→ What needs to be done
The response must contain every line from the records below that has "https".

──────── Given records

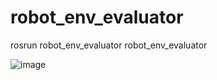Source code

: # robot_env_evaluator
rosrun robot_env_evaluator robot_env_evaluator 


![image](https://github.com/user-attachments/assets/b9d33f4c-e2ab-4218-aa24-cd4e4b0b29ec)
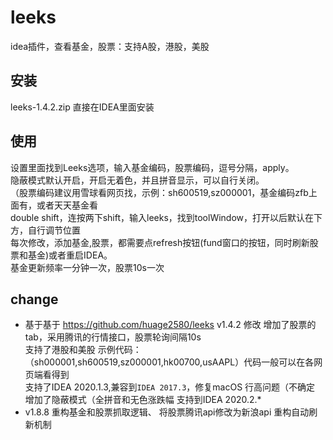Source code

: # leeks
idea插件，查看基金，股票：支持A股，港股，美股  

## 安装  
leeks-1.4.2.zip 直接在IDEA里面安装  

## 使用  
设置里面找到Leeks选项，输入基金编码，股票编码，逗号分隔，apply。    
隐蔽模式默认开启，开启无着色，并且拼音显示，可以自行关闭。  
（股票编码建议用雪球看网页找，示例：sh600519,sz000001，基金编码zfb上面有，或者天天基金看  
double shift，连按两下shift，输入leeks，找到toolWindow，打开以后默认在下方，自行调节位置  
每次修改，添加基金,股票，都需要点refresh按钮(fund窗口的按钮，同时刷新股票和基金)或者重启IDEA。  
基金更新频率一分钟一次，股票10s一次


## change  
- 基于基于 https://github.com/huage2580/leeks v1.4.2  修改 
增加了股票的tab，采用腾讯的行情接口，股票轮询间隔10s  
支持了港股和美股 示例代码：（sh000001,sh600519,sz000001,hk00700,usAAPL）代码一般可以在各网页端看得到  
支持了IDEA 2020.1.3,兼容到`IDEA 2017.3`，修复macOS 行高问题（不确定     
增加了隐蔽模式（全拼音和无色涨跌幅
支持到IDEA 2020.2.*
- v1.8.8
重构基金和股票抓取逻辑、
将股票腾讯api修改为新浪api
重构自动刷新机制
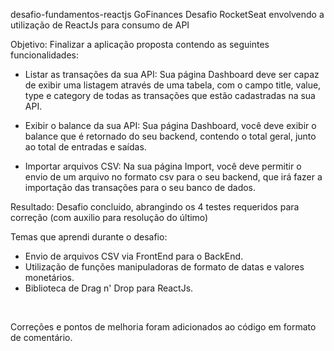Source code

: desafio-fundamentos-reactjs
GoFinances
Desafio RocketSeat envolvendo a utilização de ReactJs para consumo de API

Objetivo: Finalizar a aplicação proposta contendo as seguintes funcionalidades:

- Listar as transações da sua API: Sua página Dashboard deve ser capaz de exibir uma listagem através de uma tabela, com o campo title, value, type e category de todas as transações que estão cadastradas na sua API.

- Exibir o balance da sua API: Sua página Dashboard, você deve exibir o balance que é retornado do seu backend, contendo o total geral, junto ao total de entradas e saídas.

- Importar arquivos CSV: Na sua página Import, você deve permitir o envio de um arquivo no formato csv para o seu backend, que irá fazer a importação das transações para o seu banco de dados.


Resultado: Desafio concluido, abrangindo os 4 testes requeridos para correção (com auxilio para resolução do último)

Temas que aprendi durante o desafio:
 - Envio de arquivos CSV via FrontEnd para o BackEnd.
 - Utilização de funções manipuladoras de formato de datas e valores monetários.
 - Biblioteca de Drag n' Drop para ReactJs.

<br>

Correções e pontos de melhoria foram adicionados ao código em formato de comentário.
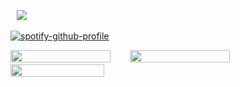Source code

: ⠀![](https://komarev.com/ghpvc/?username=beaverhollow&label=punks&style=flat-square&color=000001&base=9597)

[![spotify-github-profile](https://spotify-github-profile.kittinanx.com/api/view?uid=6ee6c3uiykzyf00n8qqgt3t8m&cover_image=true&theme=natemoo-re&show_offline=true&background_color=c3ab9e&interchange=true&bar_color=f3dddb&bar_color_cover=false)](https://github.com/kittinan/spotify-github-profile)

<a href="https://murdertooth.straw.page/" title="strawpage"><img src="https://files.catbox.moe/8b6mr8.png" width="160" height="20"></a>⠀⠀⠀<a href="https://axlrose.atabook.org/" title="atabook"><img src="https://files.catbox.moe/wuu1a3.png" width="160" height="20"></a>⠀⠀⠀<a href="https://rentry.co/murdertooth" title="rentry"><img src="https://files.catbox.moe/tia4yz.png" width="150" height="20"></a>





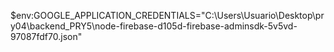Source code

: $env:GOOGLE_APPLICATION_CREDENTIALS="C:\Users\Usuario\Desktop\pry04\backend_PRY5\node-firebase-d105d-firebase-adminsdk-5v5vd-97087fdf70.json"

────────────────

→ Solved exercise
![image](https://github.com/user-attachments/assets/b9d33f4c-e2ab-4218-aa24-cd4e4b0b29ec)
- 基于基于 https://github.com/huage2580/leeks v1.4.2  修改 
: ⠀![](https://komarev.com/ghpvc/?username=beaverhollow&label=punks&style=flat-square&color=000001&base=9597)
[![spotify-github-profile](https://spotify-github-profile.kittinanx.com/api/view?uid=6ee6c3uiykzyf00n8qqgt3t8m&cover_image=true&theme=natemoo-re&show_offline=true&background_color=c3ab9e&interchange=true&bar_color=f3dddb&bar_color_cover=false)](https://github.com/kittinan/spotify-github-profile)
<a href="https://murdertooth.straw.page/" title="strawpage"><img src="https://files.catbox.moe/8b6mr8.png" width="160" height="20"></a>⠀⠀⠀<a href="https://axlrose.atabook.org/" title="atabook"><img src="https://files.catbox.moe/wuu1a3.png" width="160" height="20"></a>⠀⠀⠀<a href="https://rentry.co/murdertooth" title="rentry"><img src="https://files.catbox.moe/tia4yz.png" width="150" height="20"></a>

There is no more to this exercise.